━━ DATA SUPPLIED ━━

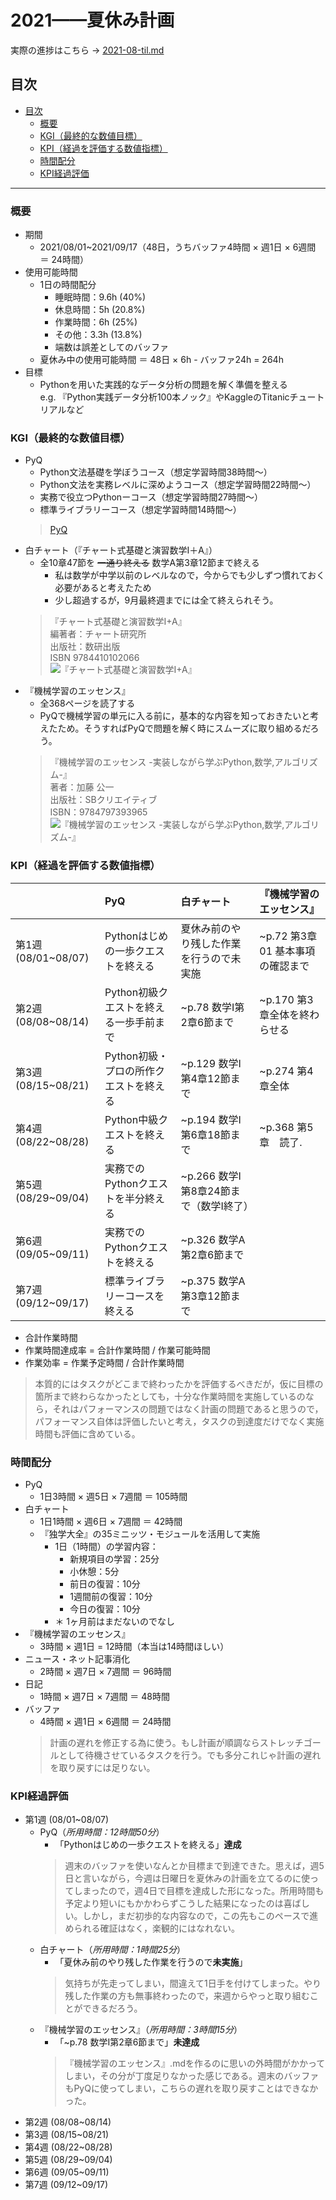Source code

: # 2021——夏休み計画

実際の進捗はこちら → [2021-08-til.md](2021-08-til.md)

## 目次

- [目次](#目次)
  - [概要](#概要)
  - [KGI（最終的な数値目標）](#kgi最終的な数値目標)
  - [KPI（経過を評価する数値指標）](#kpi経過を評価する数値指標)
  - [時間配分](#時間配分)
  - [KPI経過評価](#kpi経過評価)

---

### 概要

- 期間
  - 2021/08/01~2021/09/17（48日，うちバッファ4時間 × 週1日 × 6週間 ＝ 24時間）
- 使用可能時間
  - 1日の時間配分
    - 睡眠時間：9.6h (40%)
    - 休息時間：5h (20.8%)
    - 作業時間：6h (25%)
    - その他：3.3h (13.8%)
    - 端数は誤差としてのバッファ
  - 夏休み中の使用可能時間 ＝ 48日 × 6h - バッファ24h = 264h
- 目標
  - Pythonを用いた実践的なデータ分析の問題を解く準備を整える  
    e.g. 『Python実践データ分析100本ノック』やKaggleのTitanicチュートリアルなど

### KGI（最終的な数値目標）

- PyQ
  - Python文法基礎を学ぼうコース（想定学習時間38時間〜）
  - Python文法を実務レベルに深めようコース（想定学習時間22時間〜）
  - 実務で役立つPythonーコース（想定学習時間27時間〜）
  - 標準ライブラリーコース（想定学習時間14時間〜）
  > [PyQ](https://pyq.jp/)
- 白チャート（『チャート式基礎と演習数学Ⅰ＋A』）
  - 全10章47節を ~~一通り終える~~ 数学A第3章12節まで終える
    - 私は数学が中学以前のレベルなので，今からでも少しずつ慣れておく必要があると考えたため
    - 少し超過するが，9月最終週までには全て終えられそう。
  > 『チャート式基礎と演習数学I+A』  
    編著者：チャート研究所  
    出版社：数研出版  
    ISBN  9784410102066  
    ![『チャート式基礎と演習数学I+A』](https://images-fe.ssl-images-amazon.com/images/I/41xxVhMkMwL._SY291_BO1,204,203,200_QL40_ML2_.jpg)
- 『機械学習のエッセンス』
  - 全368ページを読了する
  - PyQで機械学習の単元に入る前に，基本的な内容を知っておきたいと考えたため。そうすればPyQで問題を解く時にスムーズに取り組めるだろう。
  > 『機械学習のエッセンス -実装しながら学ぶPython,数学,アルゴリズム-』  
    著者：加藤 公一  
    出版社：SBクリエイティブ  
    ISBN：9784797393965  
    ![『機械学習のエッセンス -実装しながら学ぶPython,数学,アルゴリズム-』](https://images-fe.ssl-images-amazon.com/images/I/514DjOwjLUL._SY291_BO1,204,203,200_QL40_ML2_.jpg)

### KPI（経過を評価する数値指標）

|                     | PyQ                                    | 白チャート                               | 『機械学習のエッセンス』         |
| :------------------ | :------------------------------------- | :--------------------------------------- | :------------------------------- |
| 第1週 (08/01~08/07) | Pythonはじめの一歩クエストを終える     | 夏休み前のやり残した作業を行うので未実施 | ~p.72 第3章01 基本事項の確認まで |
| 第2週 (08/08~08/14) | Python初級クエストを終える一歩手前まで | ~p.78 数学Ⅰ第2章6節まで                  | ~p.170 第3章全体を終わらせる     |
| 第3週 (08/15~08/21) | Python初級・プロの所作クエストを終える | ~p.129 数学Ⅰ第4章12節まで                | ~p.274 第4章全体                 |
| 第4週 (08/22~08/28) | Python中級クエストを終える             | ~p.194 数学Ⅰ第6章18節まで                | ~p.368 第5章　読了.              |
| 第5週 (08/29~09/04) | 実務でのPythonクエストを半分終える     | ~p.266 数学Ⅰ第8章24節まで（数学Ⅰ終了）   |
| 第6週 (09/05~09/11) | 実務でのPythonクエストを終える         | ~p.326 数学A 第2章6節まで                |
| 第7週 (09/12~09/17) | 標準ライブラリーコースを終える         | ~p.375 数学A 第3章12節まで               |

- 合計作業時間
- 作業時間達成率 = 合計作業時間 / 作業可能時間
- 作業効率 = 作業予定時間 / 合計作業時間

> 本質的にはタスクがどこまで終わったかを評価するべきだが，仮に目標の箇所まで終わらなかったとしても，十分な作業時間を実施しているのなら，それはパフォーマンスの問題ではなく計画の問題であると思うので，パフォーマンス自体は評価したいと考え，タスクの到達度だけでなく実施時間も評価に含めている。

### 時間配分

- PyQ
  - 1日3時間 × 週5日 × 7週間 ＝ 105時間
- 白チャート
  - 1日1時間 × 週6日 × 7週間 ＝ 42時間
  - 『独学大全』の35ミニッツ・モジュールを活用して実施
    - 1日（1時間）の学習内容：
      - 新規項目の学習：25分
      - 小休憩：5分
      - 前日の復習：10分
      - 1週間前の復習：10分
      - 今日の復習：10分
    - ＊ 1ヶ月前はまだないのでなし
- 『機械学習のエッセンス』
  - 3時間 × 週1日 = 12時間（本当は14時間ほしい）
- ニュース・ネット記事消化
  - 2時間 × 週7日 × 7週間 ＝ 96時間
- 日記
  - 1時間 × 週7日 × 7週間 ＝ 48時間
- バッファ
  - 4時間 × 週1日 × 6週間 ＝ 24時間
  > 計画の遅れを修正する為に使う。もし計画が順調ならストレッチゴールとして待機させているタスクを行う。でも多分これじゃ計画の遅れを取り戻すには足りない。

### KPI経過評価

- 第1週 (08/01~08/07)
  - PyQ（*所用時間：12時間50分*）
    - 「Pythonはじめの一歩クエストを終える」**達成**  
    > 週末のバッファを使いなんとか目標まで到達できた。思えば，週5日と言いながら，今週は日曜日を夏休みの計画を立てるのに使ってしまったので，週4日で目標を達成した形になった。所用時間も予定より短いにもかかわらずこうした結果になったのは喜ばしい。しかし，まだ初歩的な内容なので，この先もこのペースで進められる確証はなく，楽観的にはなれない。
  - 白チャート（*所用時間：1時間25分*）
    - 「夏休み前のやり残した作業を行うので**未実施**」  
    > 気持ちが先走ってしまい，間違えて1日手を付けてしまった。やり残した作業の方も無事終わったので，来週からやっと取り組むことができるだろう。
  - 『機械学習のエッセンス』（*所用時間：3時間15分*）
    - 「~p.78 数学Ⅰ第2章6節まで」**未達成**  
    > 『機械学習のエッセンス』.mdを作るのに思いの外時間がかかってしまい，その分が丁度足りなかった感じである。週末のバッファもPyQに使ってしまい，こちらの遅れを取り戻すことはできなかった。
- 第2週 (08/08~08/14)
- 第3週 (08/15~08/21)
- 第4週 (08/22~08/28)
- 第5週 (08/29~09/04)
- 第6週 (09/05~09/11)
- 第7週 (09/12~09/17)
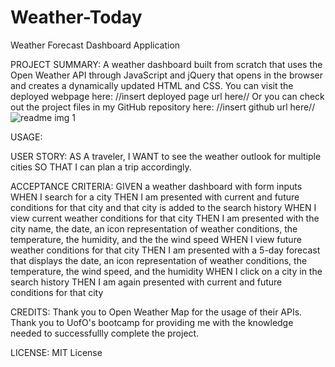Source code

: # Weather-Today
Weather Forecast Dashboard Application

PROJECT SUMMARY: A weather dashboard built from scratch that uses the Open Weather API through JavaScript and jQuery that opens in the browser and creates a dynamically updated HTML and CSS.
You can visit the deployed webpage here: //insert deployed page url here//
Or you can check out the project files in my GitHub repository here: //insert github url here//
![readme img 1](https://user-images.githubusercontent.com/115381607/204702421-5358da61-92f7-42f9-b4d9-e7bc85af9dc0.png)

USAGE:

USER STORY:
AS A traveler, I WANT to see the weather outlook for multiple cities SO THAT I can plan a trip accordingly.

ACCEPTANCE CRITERIA:
GIVEN a weather dashboard with form inputs
WHEN I search for a city
THEN I am presented with current and future conditions for that city and that city is added to the search history
WHEN I view current weather conditions for that city
THEN I am presented with the city name, the date, an icon representation of weather conditions, the temperature, the humidity, and the the wind speed
WHEN I view future weather conditions for that city
THEN I am presented with a 5-day forecast that displays the date, an icon representation of weather conditions, the temperature, the wind speed, and the humidity
WHEN I click on a city in the search history
THEN I am again presented with current and future conditions for that city

CREDITS: Thank you to Open Weather Map for the usage of their APIs. Thank you to UofO's bootcamp for providing me with the knowledge needed to successfullly complete the project.

LICENSE: MIT License

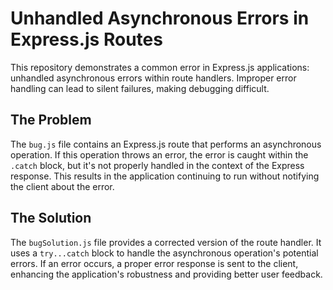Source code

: # Unhandled Asynchronous Errors in Express.js Routes

This repository demonstrates a common error in Express.js applications: unhandled asynchronous errors within route handlers.  Improper error handling can lead to silent failures, making debugging difficult.

## The Problem

The `bug.js` file contains an Express.js route that performs an asynchronous operation. If this operation throws an error, the error is caught within the `.catch` block, but it's not properly handled in the context of the Express response. This results in the application continuing to run without notifying the client about the error.

## The Solution

The `bugSolution.js` file provides a corrected version of the route handler. It uses a `try...catch` block to handle the asynchronous operation's potential errors. If an error occurs, a proper error response is sent to the client, enhancing the application's robustness and providing better user feedback.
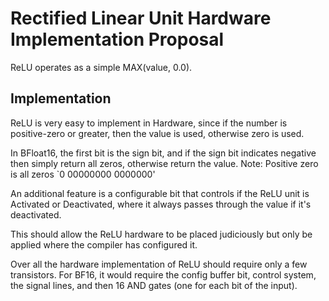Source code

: 
# Rectified Linear Unit Hardware Implementation Proposal 

ReLU operates as a simple MAX(value, 0.0).

## Implementation

ReLU is very easy to implement in Hardware, since if the number is positive-zero or greater, then the value is used, otherwise zero is used.

In BFloat16, the first bit is the sign bit, and if the sign bit indicates negative then simply return all zeros, otherwise return the value.
Note: Positive zero is all zeros `0 00000000 0000000'

An additional feature is a configurable bit that controls if the ReLU unit is Activated or Deactivated, where it always passes through the value if it's deactivated.

This should allow the ReLU hardware to be placed judiciously but only be applied where the compiler has configured it.

Over all the hardware implementation of ReLU should require only a few transistors.
For BF16, it would require the config buffer bit, control system, the signal lines, and then 16 AND gates (one for each bit of the input).







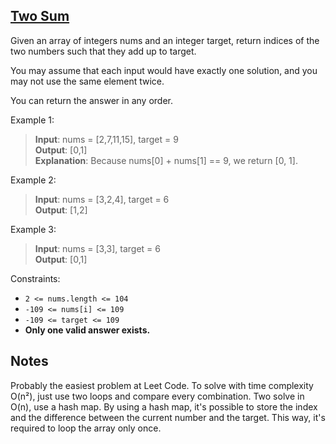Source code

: ## [Two Sum](https://leetcode.com/problems/two-sum/description/)

Given an array of integers nums and an integer target, return indices of the two numbers such that they add up to target.

You may assume that each input would have exactly one solution, and you may not use the same element twice.

You can return the answer in any order.

Example 1:

> **Input**: nums = [2,7,11,15], target = 9\
> **Output**: [0,1]\
> **Explanation**: Because nums[0] + nums[1] == 9, we return [0, 1].

Example 2:

> **Input**: nums = [3,2,4], target = 6\
> **Output**: [1,2]

Example 3:

> **Input**: nums = [3,3], target = 6\
> **Output**: [0,1]

Constraints:

- `2 <= nums.length <= 104`
- `-109 <= nums[i] <= 109`
- `-109 <= target <= 109`
- **Only one valid answer exists.**

## Notes

Probably the easiest problem at Leet Code. To solve with time complexity O(n²), just use two loops and compare every combination. Two solve in O(n), use a hash map. By using a hash map, it's possible to store the index and the difference between the current number and the target. This way, it's required to loop the array only once.
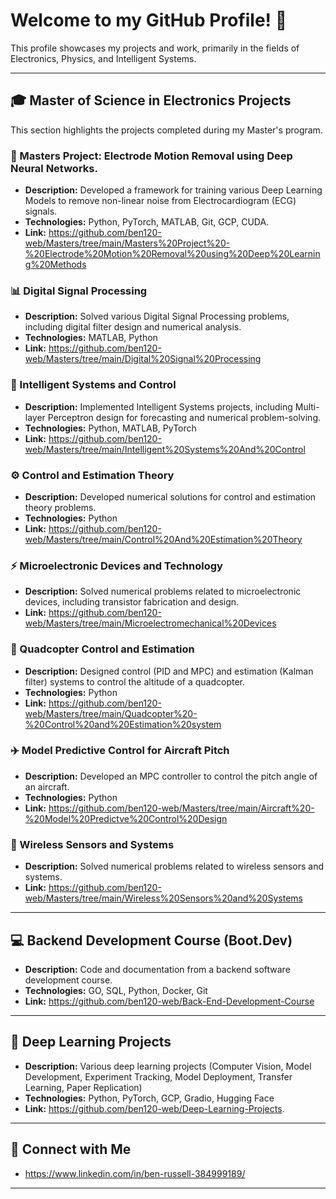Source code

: # Welcome to my GitHub Profile! 👋

This profile showcases my projects and work, primarily in the fields of Electronics, Physics, and Intelligent Systems.

---

## 🎓 Master of Science in Electronics Projects

This section highlights the projects completed during my Master's program.

### 🔬 Masters Project: Electrode Motion Removal using Deep Neural Networks.

* **Description:** Developed a framework for training various Deep Learning Models to remove non-linear noise from Electrocardiogram (ECG) signals.
* **Technologies:** Python, PyTorch, MATLAB, Git, GCP, CUDA.
* **Link:** https://github.com/ben120-web/Masters/tree/main/Masters%20Project%20-%20Electrode%20Motion%20Removal%20using%20Deep%20Learning%20Methods

### 📊 Digital Signal Processing

* **Description:** Solved various Digital Signal Processing problems, including digital filter design and numerical analysis.
* **Technologies:** MATLAB, Python
* **Link:** https://github.com/ben120-web/Masters/tree/main/Digital%20Signal%20Processing

### 🧠 Intelligent Systems and Control

* **Description:** Implemented Intelligent Systems projects, including Multi-layer Perceptron design for forecasting and numerical problem-solving.
* **Technologies:** Python, MATLAB, PyTorch
* **Link:** https://github.com/ben120-web/Masters/tree/main/Intelligent%20Systems%20And%20Control

### ⚙️ Control and Estimation Theory

* **Description:** Developed numerical solutions for control and estimation theory problems.
* **Technologies:** Python
* **Link:** https://github.com/ben120-web/Masters/tree/main/Control%20And%20Estimation%20Theory

### ⚡ Microelectronic Devices and Technology

* **Description:** Solved numerical problems related to microelectronic devices, including transistor fabrication and design.
* **Link:** https://github.com/ben120-web/Masters/tree/main/Microelectromechanical%20Devices

### 🚁 Quadcopter Control and Estimation

* **Description:** Designed control (PID and MPC) and estimation (Kalman filter) systems to control the altitude of a quadcopter.
* **Technologies:** Python
* **Link:** https://github.com/ben120-web/Masters/tree/main/Quadcopter%20-%20Control%20and%20Estimation%20system

### ✈️ Model Predictive Control for Aircraft Pitch

* **Description:** Developed an MPC controller to control the pitch angle of an aircraft.
* **Technologies:** Python
* **Link:** https://github.com/ben120-web/Masters/tree/main/Aircraft%20-%20Model%20Predictve%20Control%20Design

### 📡 Wireless Sensors and Systems

* **Description:** Solved numerical problems related to wireless sensors and systems.
* **Link:** https://github.com/ben120-web/Masters/tree/main/Wireless%20Sensors%20and%20Systems

---

## 💻 Backend Development Course (Boot.Dev)

* **Description:** Code and documentation from a backend software development course.
* **Technologies:** GO, SQL, Python, Docker, Git
* **Link:** https://github.com/ben120-web/Back-End-Development-Course

---

## 🤖 Deep Learning Projects

* **Description:** Various deep learning projects (Computer Vision, Model Development, Experiment Tracking, Model Deployment, Transfer Learning, Paper Replication)
* **Technologies:** Python, PyTorch, GCP, Gradio, Hugging Face
* **Link:** https://github.com/ben120-web/Deep-Learning-Projects.

---

## 🔗 Connect with Me

* https://www.linkedin.com/in/ben-russell-384999189/

---
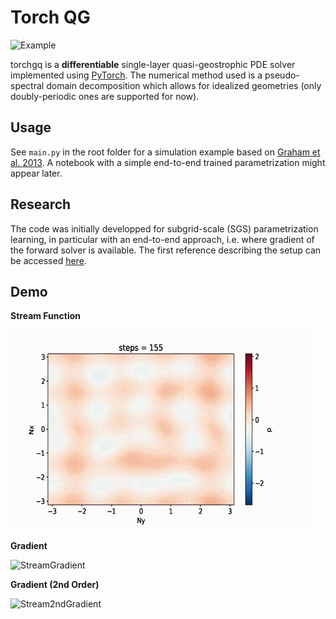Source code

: Torch QG
=== 

![Example](./media/geo_dns.png)

torchgq is a **differentiable** single-layer quasi-geostrophic PDE solver implemented using [PyTorch](https://pytorch.org/). The numerical method used is a pseudo-spectral domain decomposition which allows for idealized geometries (only doubly-periodic ones are supported for now). 

## Usage

See `main.py` in the root folder for a simulation example based on [Graham et al. 2013](https://doi.org/10.1016/j.ocemod.2013.01.004). A notebook with a simple end-to-end trained parametrization might appear later.

## Research

The code was initially developped for subgrid-scale (SGS) parametrization learning, in particular with an end-to-end approach, i.e. where gradient of the forward solver is available. The first reference describing the setup can be accessed [here](https://arxiv.org/pdf/2111.06841.pdf).


## Demo

**Stream Function**

![Stream](./media/movie_p_slow.gif)


**Gradient**

![StreamGradient](./media/movie_dp_slow.gif)

**Gradient (2nd Order)**

![Stream2ndGradient](./media/movie_dp2_slow.gif)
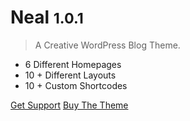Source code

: # Neal <small>1.0.1</small>

> A Creative WordPress Blog Theme.

- 6 Different Homepages
- 10 + Different Layouts
- 10 + Custom Shortcodes

[Get Support](http://thespan.ml/wordpress-themes/support/neal/)
[Buy The Theme](https://themeforest.net/item/neal-a-creative-wordpress-blog-theme/21326288?ref=TheSpan)
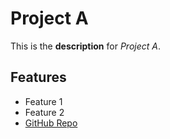 # Project A

This is the **description** for *Project A*.

## Features
- Feature 1
- Feature 2
- [GitHub Repo](https://github.com)
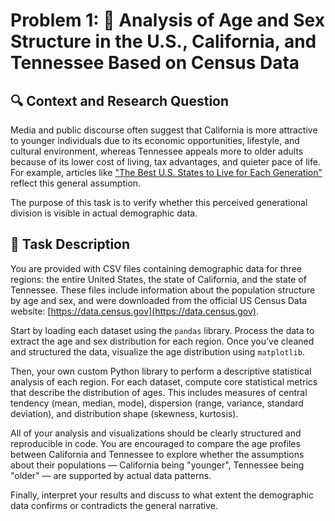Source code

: # Problem 1: 🎯 Analysis of Age and Sex Structure in the U.S., California, and Tennessee Based on Census Data

## 🔍 Context and Research Question

Media and public discourse often suggest that California is more attractive to younger individuals due to its economic opportunities, lifestyle, and cultural environment, whereas Tennessee appeals more to older adults because of its lower cost of living, tax advantages, and quieter pace of life. For example, articles like ["The Best U.S. States to Live for Each Generation"](https://www.gobankingrates.com/money/lifestyle/best-us-states-to-live-for-each-generation/) reflect this general assumption.

The purpose of this task is to verify whether this perceived generational division is visible in actual demographic data.

## 🧪 Task Description

You are provided with CSV files containing demographic data for three regions: the entire United States, the state of California, and the state of Tennessee. These files include information about the population structure by age and sex, and were downloaded from the official US Census Data website: [https://data.census.gov](https://data.census.gov).

Start by loading each dataset using the `pandas` library. Process the data to extract the age and sex distribution for each region. Once you’ve cleaned and structured the data, visualize the age distribution using `matplotlib`.

Then, your own custom Python library to perform a descriptive statistical analysis of each region. For each dataset, compute core statistical metrics that describe the distribution of ages. This includes measures of central tendency (mean, median, mode), dispersion (range, variance, standard deviation), and distribution shape (skewness, kurtosis).

All of your analysis and visualizations should be clearly structured and reproducible in code. You are encouraged to compare the age profiles between California and Tennessee to explore whether the assumptions about their populations — California being "younger", Tennessee being "older" — are supported by actual data patterns.

Finally, interpret your results and discuss to what extent the demographic data confirms or contradicts the general narrative.
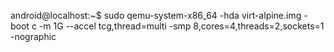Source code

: android@localhost:~$ sudo qemu-system-x86_64 -hda virt-alpine.img -boot c -m 1G --accel tcg,thread=multi -smp 8,cores=4,threads=2,sockets=1 -nographic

━━━

As listed above, the lines from the line with "THEN I am presented with the" to the line with "THEN I am presented with a" are to be echoed exactly, with both ends included and nothing added.

- [EXPECTED ANSWER]
THEN I am presented with the city name, the date, an icon representation of weather conditions, the temperature, the humidity, and the the wind speed
WHEN I view future weather conditions for that city
THEN I am presented with a 5-day forecast that displays the date, an icon representation of weather conditions, the temperature, the wind speed, and the humidity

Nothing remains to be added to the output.